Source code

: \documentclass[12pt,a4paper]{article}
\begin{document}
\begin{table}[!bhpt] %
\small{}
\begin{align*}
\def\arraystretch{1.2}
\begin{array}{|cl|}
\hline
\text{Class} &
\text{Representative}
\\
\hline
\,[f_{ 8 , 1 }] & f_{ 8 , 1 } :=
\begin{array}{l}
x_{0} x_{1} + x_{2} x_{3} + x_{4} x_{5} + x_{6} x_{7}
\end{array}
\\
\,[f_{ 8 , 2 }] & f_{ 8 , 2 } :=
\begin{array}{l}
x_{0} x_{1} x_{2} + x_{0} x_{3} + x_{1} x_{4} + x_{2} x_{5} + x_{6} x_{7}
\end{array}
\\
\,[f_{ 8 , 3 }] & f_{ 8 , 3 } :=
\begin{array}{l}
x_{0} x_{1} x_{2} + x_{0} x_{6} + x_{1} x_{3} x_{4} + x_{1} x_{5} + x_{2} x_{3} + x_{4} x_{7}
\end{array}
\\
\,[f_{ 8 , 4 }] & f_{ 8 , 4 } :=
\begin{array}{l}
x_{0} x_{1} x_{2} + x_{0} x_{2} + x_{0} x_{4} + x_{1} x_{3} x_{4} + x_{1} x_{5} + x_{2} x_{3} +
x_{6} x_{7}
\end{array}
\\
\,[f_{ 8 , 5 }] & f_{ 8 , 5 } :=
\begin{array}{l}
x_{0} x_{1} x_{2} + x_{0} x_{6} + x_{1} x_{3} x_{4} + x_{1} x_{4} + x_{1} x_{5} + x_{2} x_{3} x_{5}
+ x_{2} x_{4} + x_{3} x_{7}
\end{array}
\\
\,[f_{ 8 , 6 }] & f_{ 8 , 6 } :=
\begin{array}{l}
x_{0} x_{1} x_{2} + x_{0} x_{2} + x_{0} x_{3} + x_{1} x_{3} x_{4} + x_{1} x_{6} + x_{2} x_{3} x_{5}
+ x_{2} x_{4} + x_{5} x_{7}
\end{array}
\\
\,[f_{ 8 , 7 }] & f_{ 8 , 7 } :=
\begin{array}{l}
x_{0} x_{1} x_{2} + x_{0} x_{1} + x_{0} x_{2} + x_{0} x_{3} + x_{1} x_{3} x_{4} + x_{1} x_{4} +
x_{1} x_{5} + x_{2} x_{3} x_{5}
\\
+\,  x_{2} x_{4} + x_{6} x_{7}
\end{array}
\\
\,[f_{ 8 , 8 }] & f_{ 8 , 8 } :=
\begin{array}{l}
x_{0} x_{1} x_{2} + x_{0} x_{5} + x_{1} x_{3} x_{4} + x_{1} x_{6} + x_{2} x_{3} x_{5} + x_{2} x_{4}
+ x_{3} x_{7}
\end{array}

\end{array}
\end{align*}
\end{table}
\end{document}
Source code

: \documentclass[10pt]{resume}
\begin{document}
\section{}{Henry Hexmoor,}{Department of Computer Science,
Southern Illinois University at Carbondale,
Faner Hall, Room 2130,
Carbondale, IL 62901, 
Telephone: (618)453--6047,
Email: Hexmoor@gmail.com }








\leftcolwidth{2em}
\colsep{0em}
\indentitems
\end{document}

Requirement - In which lines of the material above does the string "Hexmoor" occur? Copy them all.

Output below -
\section{}{Henry Hexmoor,}{Department of Computer Science,
Email: Hexmoor@gmail.com }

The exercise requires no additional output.